Output a verbatim copy of the data, cut off after the line that contains "1. **理论价值**: 为分布式追踪算法提供理论基础".
——————————
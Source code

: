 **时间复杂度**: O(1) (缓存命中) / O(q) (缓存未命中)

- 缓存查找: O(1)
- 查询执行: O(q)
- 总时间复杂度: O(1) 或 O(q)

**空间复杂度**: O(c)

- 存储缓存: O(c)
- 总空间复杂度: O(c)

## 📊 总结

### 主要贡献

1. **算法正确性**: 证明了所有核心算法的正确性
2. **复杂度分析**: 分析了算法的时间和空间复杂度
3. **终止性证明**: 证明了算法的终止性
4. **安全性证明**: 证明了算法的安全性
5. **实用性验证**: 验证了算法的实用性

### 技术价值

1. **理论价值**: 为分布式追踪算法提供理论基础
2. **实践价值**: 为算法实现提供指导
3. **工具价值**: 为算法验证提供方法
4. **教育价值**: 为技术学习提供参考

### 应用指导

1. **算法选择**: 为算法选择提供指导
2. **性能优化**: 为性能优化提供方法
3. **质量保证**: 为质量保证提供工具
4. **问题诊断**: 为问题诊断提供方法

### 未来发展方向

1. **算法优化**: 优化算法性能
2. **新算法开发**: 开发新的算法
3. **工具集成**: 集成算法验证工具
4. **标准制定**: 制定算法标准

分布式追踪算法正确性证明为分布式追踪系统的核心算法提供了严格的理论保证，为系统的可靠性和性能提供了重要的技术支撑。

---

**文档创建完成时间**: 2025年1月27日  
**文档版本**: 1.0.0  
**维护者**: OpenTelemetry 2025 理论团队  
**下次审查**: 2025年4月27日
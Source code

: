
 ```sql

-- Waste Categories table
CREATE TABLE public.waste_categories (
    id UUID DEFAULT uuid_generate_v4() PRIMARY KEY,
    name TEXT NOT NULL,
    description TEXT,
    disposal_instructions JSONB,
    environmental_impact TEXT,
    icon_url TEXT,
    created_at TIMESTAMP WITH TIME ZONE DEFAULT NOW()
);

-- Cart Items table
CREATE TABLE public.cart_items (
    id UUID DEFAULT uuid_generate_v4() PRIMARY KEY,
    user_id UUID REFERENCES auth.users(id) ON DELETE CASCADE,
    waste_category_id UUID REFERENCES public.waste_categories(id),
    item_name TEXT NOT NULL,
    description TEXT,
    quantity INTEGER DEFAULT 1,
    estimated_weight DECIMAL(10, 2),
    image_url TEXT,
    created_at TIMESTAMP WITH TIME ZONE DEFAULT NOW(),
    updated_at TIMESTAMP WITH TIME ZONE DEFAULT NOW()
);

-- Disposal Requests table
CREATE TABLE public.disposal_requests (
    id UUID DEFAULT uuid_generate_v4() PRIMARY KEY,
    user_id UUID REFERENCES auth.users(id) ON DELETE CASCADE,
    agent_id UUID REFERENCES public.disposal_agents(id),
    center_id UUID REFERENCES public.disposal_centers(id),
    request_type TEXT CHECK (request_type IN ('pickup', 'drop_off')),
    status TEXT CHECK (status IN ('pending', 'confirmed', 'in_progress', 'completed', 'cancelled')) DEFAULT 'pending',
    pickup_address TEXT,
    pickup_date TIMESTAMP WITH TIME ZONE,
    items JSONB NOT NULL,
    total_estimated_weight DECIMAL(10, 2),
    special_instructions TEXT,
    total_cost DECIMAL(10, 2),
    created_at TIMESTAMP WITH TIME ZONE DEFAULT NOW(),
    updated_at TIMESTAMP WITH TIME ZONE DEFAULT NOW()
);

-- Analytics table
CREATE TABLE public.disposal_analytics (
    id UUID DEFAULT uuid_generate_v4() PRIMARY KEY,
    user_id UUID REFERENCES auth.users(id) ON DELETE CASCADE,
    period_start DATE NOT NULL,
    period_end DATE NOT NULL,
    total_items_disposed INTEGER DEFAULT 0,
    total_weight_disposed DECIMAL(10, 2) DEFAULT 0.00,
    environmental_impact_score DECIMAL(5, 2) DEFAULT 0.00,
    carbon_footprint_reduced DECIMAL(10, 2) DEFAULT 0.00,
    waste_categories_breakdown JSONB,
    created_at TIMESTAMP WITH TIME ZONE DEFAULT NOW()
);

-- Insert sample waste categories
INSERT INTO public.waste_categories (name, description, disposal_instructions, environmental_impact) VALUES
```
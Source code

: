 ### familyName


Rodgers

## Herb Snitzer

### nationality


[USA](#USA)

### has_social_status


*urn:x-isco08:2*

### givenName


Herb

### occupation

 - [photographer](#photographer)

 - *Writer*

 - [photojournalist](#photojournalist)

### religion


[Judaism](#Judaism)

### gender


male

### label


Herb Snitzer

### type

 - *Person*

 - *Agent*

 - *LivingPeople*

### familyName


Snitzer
——————————
# [ANSWER SECTION]
Source code

: **时间复杂度**: O(1) (缓存命中) / O(q) (缓存未命中)

- 缓存查找: O(1)
- 查询执行: O(q)
- 总时间复杂度: O(1) 或 O(q)

**空间复杂度**: O(c)

- 存储缓存: O(c)
- 总空间复杂度: O(c)

## 📊 总结

### 主要贡献

1. **算法正确性**: 证明了所有核心算法的正确性
2. **复杂度分析**: 分析了算法的时间和空间复杂度
3. **终止性证明**: 证明了算法的终止性
4. **安全性证明**: 证明了算法的安全性
5. **实用性验证**: 验证了算法的实用性

### 技术价值

1. **理论价值**: 为分布式追踪算法提供理论基础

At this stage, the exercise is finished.